START Records provided
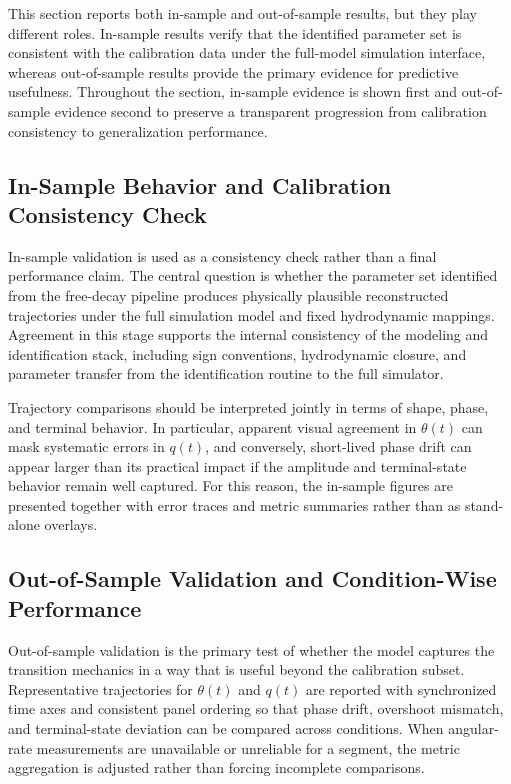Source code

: This section reports both in-sample and out-of-sample results, but they play different roles. In-sample results verify that the identified parameter set is consistent with the calibration data under the full-model simulation interface, whereas out-of-sample results provide the primary evidence for predictive usefulness. Throughout the section, in-sample evidence is shown first and out-of-sample evidence second to preserve a transparent progression from calibration consistency to generalization performance.

\subsection{In-Sample Behavior and Calibration Consistency Check}

In-sample validation is used as a consistency check rather than a final performance claim. The central question is whether the parameter set identified from the free-decay pipeline produces physically plausible reconstructed trajectories under the full simulation model and fixed hydrodynamic mappings. Agreement in this stage supports the internal consistency of the modeling and identification stack, including sign conventions, hydrodynamic closure, and parameter transfer from the identification routine to the full simulator.

Trajectory comparisons should be interpreted jointly in terms of shape, phase, and terminal behavior. In particular, apparent visual agreement in $\theta(t)$ can mask systematic errors in $q(t)$, and conversely, short-lived phase drift can appear larger than its practical impact if the amplitude and terminal-state behavior remain well captured. For this reason, the in-sample figures are presented together with error traces and metric summaries rather than as stand-alone overlays.

\subsection{Out-of-Sample Validation and Condition-Wise Performance}

Out-of-sample validation is the primary test of whether the model captures the transition mechanics in a way that is useful beyond the calibration subset. Representative trajectories for $\theta(t)$ and $q(t)$ are reported with synchronized time axes and consistent panel ordering so that phase drift, overshoot mismatch, and terminal-state deviation can be compared across conditions. When angular-rate measurements are unavailable or unreliable for a segment, the metric aggregation is adjusted rather than forcing incomplete comparisons.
END Records provided
# Work order:
Exactly as written, reproduce the lines from the beginning of the material through the line with "In-sample validation is", and skip any picture.

# Response to this task:
Source code

: This section reports both in-sample and out-of-sample results, but they play different roles. In-sample results verify that the identified parameter set is consistent with the calibration data under the full-model simulation interface, whereas out-of-sample results provide the primary evidence for predictive usefulness. Throughout the section, in-sample evidence is shown first and out-of-sample evidence second to preserve a transparent progression from calibration consistency to generalization performance.

\subsection{In-Sample Behavior and Calibration Consistency Check}

In-sample validation is used as a consistency check rather than a final performance claim. The central question is whether the parameter set identified from the free-decay pipeline produces physically plausible reconstructed trajectories under the full simulation model and fixed hydrodynamic mappings. Agreement in this stage supports the internal consistency of the modeling and identification stack, including sign conventions, hydrodynamic closure, and parameter transfer from the identification routine to the full simulator.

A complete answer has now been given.